[Data under study Boundary: Start]
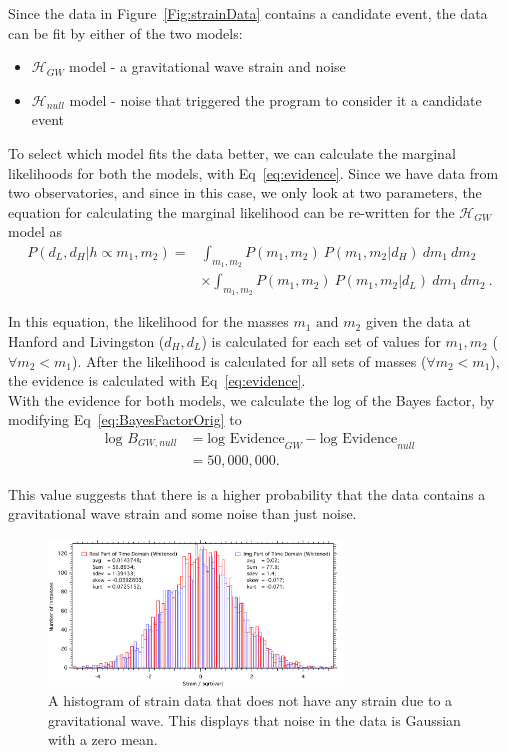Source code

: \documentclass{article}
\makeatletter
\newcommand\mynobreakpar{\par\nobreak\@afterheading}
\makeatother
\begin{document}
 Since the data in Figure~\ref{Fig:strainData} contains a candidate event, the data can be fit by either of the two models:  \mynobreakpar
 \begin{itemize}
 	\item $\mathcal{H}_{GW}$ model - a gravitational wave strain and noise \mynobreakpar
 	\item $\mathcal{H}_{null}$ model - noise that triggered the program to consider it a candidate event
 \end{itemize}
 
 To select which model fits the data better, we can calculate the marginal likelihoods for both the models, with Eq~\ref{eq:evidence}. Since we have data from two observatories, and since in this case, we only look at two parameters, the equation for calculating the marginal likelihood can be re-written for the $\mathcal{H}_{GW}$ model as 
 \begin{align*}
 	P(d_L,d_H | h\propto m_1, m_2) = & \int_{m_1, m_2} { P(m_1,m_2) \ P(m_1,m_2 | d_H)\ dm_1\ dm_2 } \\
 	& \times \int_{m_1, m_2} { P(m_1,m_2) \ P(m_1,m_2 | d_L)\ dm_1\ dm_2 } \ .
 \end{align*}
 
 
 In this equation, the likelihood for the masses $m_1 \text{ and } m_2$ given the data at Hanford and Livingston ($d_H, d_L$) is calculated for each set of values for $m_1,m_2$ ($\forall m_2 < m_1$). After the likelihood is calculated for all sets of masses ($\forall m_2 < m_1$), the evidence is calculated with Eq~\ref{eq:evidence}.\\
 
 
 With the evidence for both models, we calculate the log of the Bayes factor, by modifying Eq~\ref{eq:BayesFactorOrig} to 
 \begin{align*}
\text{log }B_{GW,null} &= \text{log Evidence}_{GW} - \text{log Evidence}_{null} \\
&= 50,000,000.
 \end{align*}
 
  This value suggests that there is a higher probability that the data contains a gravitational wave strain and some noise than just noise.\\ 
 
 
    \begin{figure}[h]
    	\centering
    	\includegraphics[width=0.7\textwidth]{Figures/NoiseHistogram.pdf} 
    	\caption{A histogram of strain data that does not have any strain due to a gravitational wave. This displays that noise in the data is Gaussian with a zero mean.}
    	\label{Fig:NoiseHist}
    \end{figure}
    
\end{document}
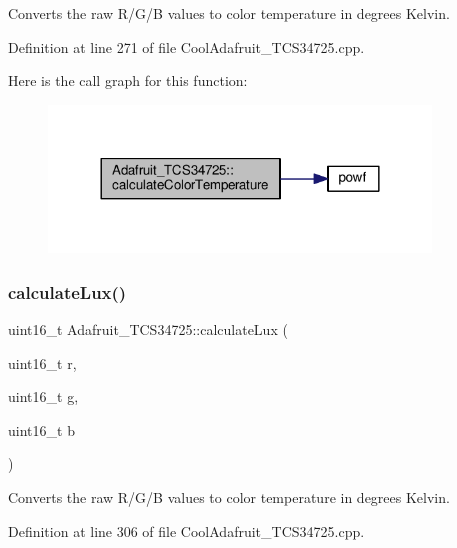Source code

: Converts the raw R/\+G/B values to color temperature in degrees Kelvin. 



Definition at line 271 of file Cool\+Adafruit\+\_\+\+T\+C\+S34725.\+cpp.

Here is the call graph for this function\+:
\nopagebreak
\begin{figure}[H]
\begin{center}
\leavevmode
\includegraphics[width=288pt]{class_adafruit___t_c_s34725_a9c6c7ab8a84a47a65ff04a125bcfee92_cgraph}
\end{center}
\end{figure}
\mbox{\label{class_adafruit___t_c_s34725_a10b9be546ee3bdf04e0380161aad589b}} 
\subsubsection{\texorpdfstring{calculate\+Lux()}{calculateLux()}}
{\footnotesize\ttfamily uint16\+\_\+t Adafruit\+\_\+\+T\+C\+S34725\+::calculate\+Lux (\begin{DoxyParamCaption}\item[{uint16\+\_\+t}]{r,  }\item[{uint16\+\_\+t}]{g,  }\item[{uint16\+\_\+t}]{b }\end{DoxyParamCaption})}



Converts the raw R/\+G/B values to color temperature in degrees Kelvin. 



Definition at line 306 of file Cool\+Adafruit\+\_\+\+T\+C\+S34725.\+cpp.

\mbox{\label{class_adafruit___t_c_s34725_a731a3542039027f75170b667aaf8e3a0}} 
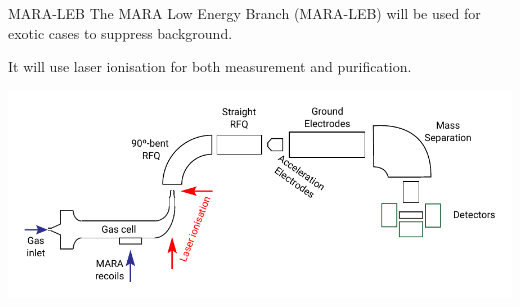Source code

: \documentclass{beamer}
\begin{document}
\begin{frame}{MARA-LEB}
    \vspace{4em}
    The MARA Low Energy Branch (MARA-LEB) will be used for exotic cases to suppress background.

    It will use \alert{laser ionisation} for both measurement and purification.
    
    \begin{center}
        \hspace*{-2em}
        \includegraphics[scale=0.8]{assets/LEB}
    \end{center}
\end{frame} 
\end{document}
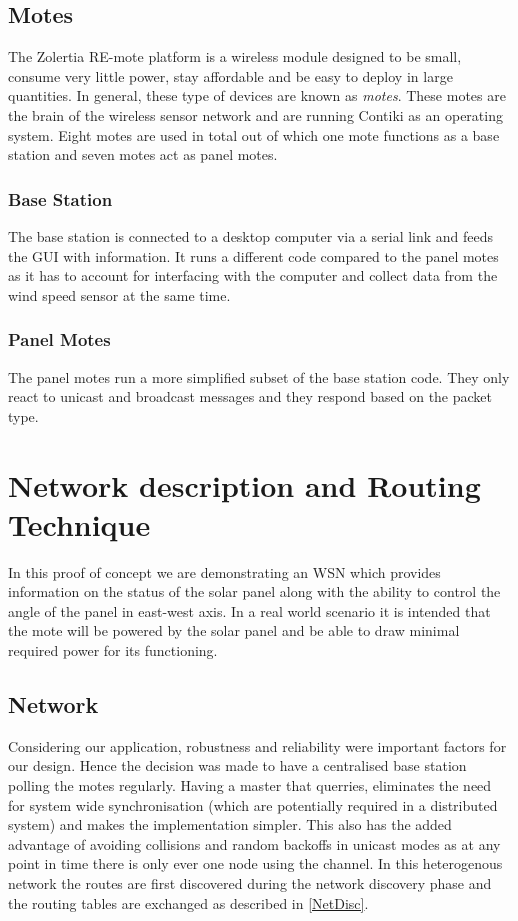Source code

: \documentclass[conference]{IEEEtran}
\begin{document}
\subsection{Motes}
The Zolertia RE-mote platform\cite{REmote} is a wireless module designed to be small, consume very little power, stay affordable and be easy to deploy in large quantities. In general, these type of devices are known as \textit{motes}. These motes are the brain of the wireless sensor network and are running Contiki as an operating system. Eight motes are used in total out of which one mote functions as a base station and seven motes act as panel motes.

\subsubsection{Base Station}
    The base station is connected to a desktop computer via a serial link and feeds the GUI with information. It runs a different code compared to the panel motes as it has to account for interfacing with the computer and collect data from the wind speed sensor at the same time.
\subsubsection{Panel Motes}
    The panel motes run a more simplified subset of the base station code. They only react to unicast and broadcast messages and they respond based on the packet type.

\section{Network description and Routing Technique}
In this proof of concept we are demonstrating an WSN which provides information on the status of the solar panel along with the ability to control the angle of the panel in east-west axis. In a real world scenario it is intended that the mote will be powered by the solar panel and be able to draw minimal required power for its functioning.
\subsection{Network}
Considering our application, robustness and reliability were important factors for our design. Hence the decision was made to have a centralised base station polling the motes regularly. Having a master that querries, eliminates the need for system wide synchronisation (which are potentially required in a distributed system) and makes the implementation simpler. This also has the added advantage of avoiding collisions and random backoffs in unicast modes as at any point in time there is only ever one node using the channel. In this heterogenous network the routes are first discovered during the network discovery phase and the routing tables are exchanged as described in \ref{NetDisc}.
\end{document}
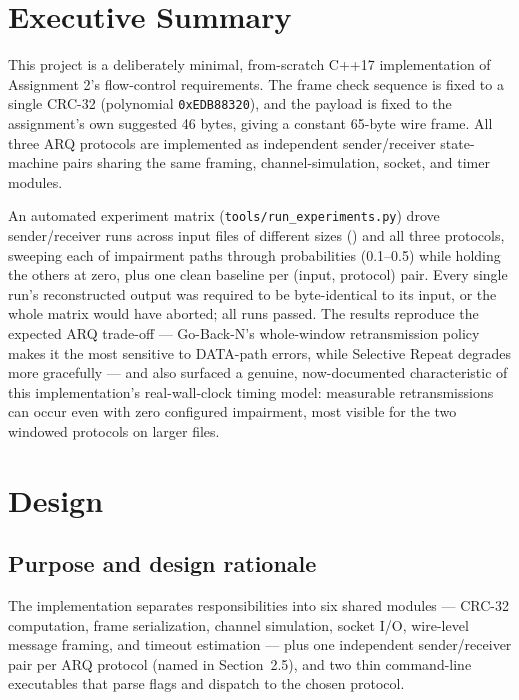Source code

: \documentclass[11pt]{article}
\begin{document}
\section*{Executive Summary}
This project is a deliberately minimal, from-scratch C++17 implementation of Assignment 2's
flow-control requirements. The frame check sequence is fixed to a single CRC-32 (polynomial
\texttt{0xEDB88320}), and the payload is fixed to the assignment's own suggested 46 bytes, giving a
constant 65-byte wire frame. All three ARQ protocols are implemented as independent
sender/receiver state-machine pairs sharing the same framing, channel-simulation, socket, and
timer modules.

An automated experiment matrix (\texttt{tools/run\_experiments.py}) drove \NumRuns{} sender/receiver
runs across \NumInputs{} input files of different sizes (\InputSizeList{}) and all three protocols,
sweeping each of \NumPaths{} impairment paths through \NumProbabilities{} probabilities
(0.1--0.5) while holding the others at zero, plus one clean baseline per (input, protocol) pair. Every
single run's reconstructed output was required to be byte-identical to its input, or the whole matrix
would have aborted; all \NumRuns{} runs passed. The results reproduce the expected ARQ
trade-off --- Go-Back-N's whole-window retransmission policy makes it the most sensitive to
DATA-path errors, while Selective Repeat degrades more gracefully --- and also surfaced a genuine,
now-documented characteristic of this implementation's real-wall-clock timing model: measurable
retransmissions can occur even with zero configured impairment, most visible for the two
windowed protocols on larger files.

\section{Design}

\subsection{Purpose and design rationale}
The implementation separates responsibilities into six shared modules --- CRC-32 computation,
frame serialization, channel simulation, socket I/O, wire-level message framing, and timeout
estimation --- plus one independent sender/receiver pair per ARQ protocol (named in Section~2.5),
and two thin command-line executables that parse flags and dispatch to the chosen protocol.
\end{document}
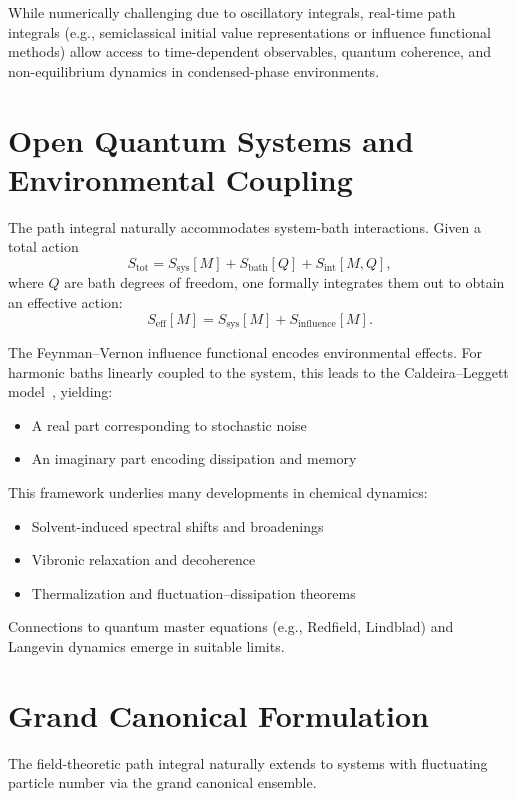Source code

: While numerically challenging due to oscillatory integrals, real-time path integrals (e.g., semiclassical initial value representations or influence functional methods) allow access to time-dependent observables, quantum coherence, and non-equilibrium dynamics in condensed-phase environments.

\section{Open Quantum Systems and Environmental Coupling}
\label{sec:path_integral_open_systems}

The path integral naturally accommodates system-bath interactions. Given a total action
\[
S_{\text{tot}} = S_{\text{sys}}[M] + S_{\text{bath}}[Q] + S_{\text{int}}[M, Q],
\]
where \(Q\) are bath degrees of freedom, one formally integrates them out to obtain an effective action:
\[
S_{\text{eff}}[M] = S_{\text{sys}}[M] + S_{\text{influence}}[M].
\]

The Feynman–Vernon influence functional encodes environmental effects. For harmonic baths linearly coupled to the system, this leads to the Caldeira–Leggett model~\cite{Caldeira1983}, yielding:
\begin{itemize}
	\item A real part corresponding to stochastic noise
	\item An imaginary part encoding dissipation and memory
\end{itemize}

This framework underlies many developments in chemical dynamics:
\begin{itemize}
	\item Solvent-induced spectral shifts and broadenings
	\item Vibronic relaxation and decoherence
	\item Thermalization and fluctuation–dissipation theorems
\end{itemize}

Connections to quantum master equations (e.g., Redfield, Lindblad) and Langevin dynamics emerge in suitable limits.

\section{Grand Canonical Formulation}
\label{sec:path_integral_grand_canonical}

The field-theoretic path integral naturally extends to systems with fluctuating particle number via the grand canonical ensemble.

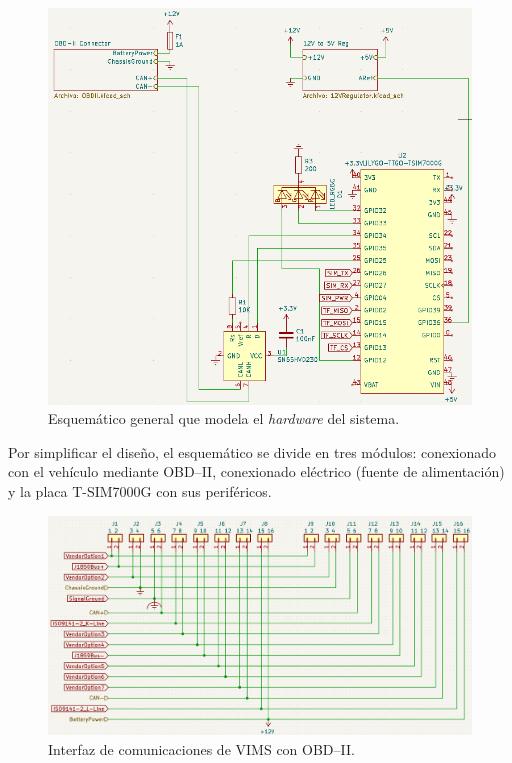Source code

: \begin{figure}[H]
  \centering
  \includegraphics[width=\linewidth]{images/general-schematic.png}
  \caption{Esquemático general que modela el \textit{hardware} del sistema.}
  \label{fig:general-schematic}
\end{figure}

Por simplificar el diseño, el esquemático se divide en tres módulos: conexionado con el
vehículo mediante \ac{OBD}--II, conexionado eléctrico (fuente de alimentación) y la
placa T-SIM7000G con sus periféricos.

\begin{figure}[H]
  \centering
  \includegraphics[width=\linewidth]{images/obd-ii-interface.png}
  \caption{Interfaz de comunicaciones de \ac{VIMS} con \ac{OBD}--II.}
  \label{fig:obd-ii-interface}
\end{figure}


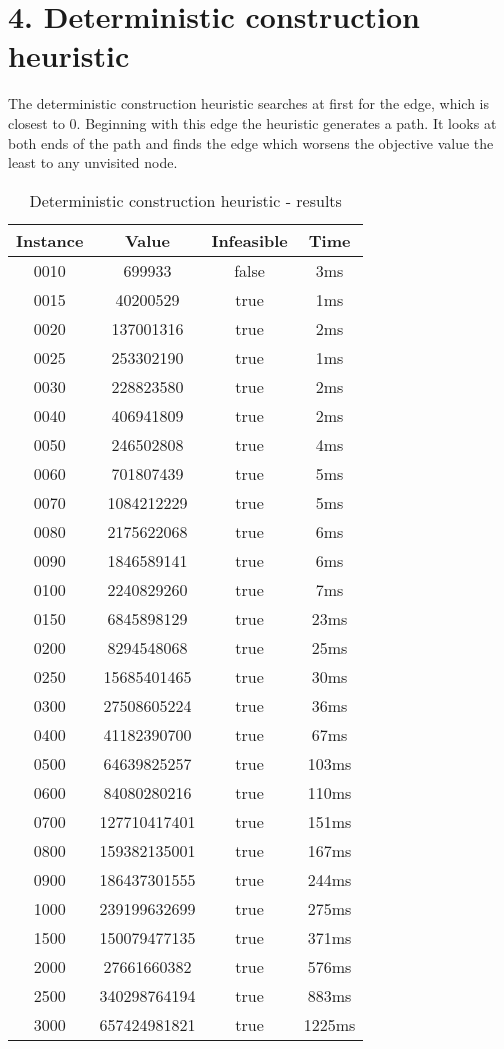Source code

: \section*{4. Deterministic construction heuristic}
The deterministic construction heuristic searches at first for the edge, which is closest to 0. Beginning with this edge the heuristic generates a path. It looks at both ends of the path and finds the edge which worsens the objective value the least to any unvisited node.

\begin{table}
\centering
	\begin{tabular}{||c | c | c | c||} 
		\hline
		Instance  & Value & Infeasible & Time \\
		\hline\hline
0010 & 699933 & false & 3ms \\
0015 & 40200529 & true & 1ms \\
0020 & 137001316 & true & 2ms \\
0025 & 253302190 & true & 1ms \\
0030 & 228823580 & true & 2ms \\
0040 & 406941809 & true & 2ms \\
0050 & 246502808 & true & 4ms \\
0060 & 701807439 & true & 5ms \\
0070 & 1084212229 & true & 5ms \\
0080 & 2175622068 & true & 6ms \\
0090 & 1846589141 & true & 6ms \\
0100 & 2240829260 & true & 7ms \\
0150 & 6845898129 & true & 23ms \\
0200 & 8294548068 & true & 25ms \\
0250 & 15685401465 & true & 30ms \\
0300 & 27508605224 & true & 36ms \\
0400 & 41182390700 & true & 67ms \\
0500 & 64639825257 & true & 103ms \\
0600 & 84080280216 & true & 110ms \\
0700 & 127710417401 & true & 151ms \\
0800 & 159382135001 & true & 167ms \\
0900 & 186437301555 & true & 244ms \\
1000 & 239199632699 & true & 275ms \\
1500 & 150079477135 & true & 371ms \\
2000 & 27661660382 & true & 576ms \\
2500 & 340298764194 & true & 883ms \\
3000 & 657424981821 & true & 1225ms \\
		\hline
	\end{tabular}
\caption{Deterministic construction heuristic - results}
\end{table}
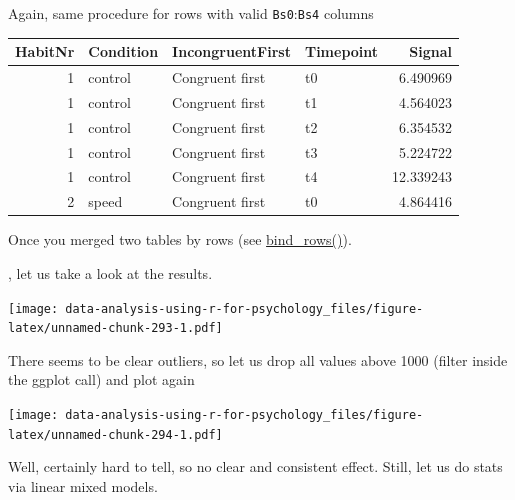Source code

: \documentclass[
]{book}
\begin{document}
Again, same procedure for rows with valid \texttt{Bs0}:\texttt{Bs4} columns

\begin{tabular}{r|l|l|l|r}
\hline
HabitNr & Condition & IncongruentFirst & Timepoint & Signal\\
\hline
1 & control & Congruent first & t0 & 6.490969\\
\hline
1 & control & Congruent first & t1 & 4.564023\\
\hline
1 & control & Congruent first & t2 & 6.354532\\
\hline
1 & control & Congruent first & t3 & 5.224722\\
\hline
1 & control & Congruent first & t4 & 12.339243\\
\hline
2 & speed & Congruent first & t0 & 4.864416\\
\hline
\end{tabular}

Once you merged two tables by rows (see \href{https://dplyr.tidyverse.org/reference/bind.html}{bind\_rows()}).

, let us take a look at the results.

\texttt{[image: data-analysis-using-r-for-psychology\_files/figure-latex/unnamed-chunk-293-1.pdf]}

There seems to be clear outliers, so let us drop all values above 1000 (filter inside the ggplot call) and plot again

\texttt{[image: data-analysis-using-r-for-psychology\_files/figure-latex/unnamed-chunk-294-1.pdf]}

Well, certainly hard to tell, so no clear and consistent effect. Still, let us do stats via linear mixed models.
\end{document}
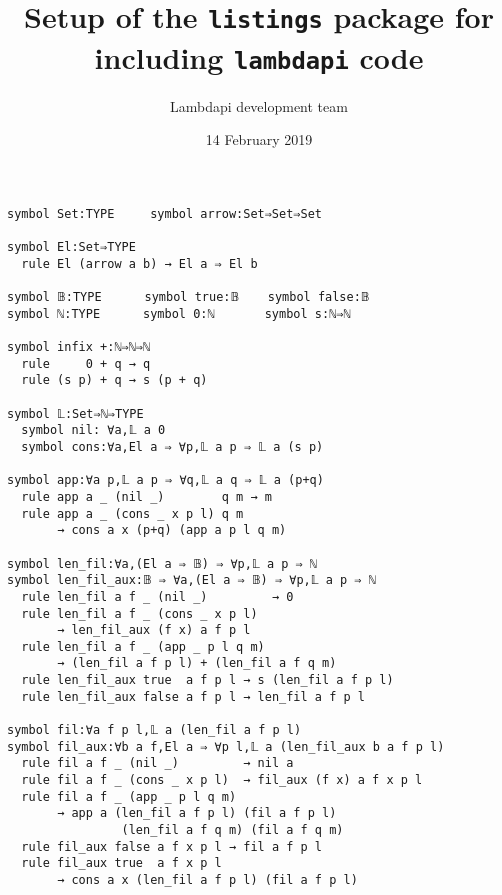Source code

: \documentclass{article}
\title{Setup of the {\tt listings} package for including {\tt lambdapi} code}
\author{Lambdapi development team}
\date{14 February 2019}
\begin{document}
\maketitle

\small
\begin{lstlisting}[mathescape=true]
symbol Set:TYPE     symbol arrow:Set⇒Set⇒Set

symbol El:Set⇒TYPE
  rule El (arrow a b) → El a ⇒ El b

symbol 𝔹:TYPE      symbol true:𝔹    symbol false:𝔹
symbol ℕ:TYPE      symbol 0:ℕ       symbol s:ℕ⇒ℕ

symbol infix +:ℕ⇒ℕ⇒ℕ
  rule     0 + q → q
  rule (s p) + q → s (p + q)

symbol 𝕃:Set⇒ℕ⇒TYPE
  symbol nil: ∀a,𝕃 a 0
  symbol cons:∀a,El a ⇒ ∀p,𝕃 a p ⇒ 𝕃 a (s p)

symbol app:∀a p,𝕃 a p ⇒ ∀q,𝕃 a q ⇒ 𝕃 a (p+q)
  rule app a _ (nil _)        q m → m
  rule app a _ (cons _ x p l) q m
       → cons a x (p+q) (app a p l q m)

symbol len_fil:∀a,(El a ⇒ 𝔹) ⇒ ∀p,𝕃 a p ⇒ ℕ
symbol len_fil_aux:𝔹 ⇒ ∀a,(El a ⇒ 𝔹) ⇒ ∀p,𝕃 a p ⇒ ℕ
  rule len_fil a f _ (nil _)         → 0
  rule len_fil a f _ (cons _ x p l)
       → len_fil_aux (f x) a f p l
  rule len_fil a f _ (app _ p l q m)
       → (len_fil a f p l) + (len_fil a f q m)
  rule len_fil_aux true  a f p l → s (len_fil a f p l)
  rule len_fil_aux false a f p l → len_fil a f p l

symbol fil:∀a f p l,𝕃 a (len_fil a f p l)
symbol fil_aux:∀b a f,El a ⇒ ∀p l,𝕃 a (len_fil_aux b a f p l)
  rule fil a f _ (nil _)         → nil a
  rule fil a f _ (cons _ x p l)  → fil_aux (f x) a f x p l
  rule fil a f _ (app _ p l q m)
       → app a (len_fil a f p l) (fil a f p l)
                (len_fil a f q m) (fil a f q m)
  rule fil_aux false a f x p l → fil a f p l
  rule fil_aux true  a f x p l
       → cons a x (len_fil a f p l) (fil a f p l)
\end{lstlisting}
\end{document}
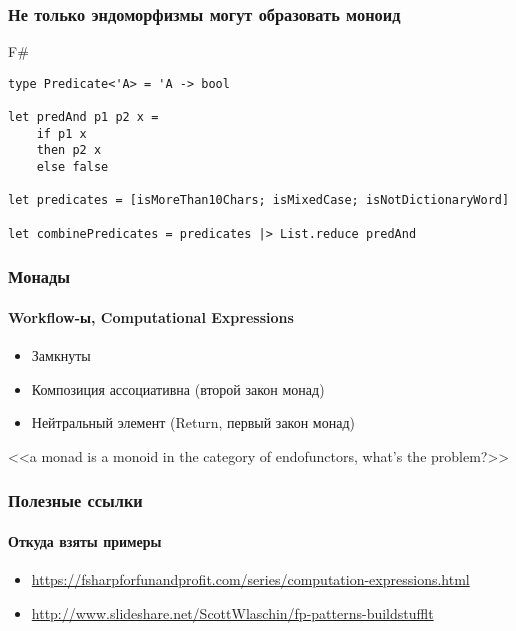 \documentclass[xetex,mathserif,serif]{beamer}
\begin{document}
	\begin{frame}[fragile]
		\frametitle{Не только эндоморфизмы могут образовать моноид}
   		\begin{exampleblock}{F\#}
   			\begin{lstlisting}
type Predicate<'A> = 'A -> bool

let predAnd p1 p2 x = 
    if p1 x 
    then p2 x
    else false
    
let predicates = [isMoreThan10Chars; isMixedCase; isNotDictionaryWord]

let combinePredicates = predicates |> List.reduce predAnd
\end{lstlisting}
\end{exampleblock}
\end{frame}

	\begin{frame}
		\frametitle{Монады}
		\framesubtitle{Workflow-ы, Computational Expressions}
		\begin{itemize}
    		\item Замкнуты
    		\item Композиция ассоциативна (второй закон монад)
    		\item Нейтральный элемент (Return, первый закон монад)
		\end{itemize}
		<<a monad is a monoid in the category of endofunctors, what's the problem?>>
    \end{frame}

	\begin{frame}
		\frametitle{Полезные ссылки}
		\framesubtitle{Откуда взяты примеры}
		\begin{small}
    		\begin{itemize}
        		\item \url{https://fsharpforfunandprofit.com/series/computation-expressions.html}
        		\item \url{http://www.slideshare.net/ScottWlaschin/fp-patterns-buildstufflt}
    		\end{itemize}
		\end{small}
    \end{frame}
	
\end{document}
[Data under study Boundary: End]
▶ Your goal
Among the records above, locate the line containing "to stochastic noise" and the line containing "Por simplificar el", then transcribe exactly the lines starting at the first and ending at the second, with no pictures.

▶ Answer section
	\item A real part corresponding to stochastic noise
	\item An imaginary part encoding dissipation and memory
\end{itemize}

This framework underlies many developments in chemical dynamics:
\begin{itemize}
	\item Solvent-induced spectral shifts and broadenings
	\item Vibronic relaxation and decoherence
	\item Thermalization and fluctuation–dissipation theorems
\end{itemize}

Connections to quantum master equations (e.g., Redfield, Lindblad) and Langevin dynamics emerge in suitable limits.

\section{Grand Canonical Formulation}
\label{sec:path_integral_grand_canonical}

The field-theoretic path integral naturally extends to systems with fluctuating particle number via the grand canonical ensemble.

Source code

: \begin{figure}[H]
  \centering
  \includegraphics[width=\linewidth]{images/general-schematic.png}
  \caption{Esquemático general que modela el \textit{hardware} del sistema.}
  \label{fig:general-schematic}
\end{figure}

Por simplificar el diseño, el esquemático se divide en tres módulos: conexionado con el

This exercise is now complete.